Input data Start Marker

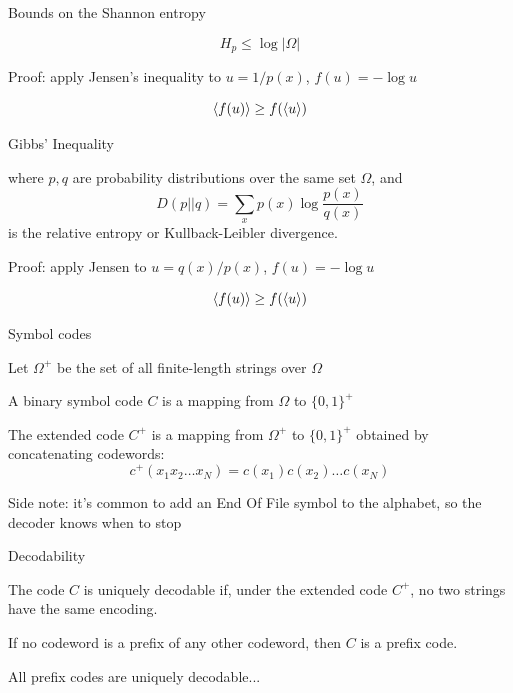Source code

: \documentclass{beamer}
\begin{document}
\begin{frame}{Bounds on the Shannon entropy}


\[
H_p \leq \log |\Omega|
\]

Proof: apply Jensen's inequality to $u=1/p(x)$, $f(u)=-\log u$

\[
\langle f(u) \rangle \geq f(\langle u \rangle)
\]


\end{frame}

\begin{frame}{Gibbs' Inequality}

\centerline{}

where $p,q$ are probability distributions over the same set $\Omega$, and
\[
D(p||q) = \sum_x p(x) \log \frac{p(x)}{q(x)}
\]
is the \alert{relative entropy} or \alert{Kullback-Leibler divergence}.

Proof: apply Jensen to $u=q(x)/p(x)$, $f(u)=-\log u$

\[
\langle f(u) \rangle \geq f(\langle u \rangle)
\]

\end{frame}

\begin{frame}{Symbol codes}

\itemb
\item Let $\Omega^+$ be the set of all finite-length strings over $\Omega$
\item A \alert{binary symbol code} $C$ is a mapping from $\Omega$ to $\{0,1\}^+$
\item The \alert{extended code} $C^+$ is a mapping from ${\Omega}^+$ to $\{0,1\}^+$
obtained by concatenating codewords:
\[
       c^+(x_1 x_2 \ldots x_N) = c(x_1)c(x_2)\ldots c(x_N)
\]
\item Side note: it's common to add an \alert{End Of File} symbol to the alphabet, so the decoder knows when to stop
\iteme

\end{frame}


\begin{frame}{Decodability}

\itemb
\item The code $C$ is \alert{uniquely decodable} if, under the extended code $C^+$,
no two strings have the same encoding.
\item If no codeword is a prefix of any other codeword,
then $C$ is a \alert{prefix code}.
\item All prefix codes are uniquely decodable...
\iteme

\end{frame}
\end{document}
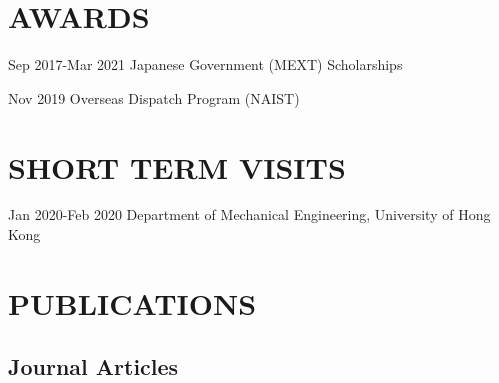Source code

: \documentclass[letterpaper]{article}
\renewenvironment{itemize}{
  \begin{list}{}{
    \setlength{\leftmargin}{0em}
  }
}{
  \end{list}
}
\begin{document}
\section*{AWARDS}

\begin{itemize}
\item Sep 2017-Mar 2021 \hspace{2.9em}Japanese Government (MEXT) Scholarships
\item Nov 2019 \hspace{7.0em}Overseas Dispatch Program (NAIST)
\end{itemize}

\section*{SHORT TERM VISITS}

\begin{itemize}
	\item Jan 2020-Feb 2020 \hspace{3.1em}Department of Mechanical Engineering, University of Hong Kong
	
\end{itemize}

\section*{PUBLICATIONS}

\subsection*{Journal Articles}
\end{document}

Input data End Marker

What this task involves
Your answer should consist only of the number of lines in the entries above that include "begin".

Exercise result
9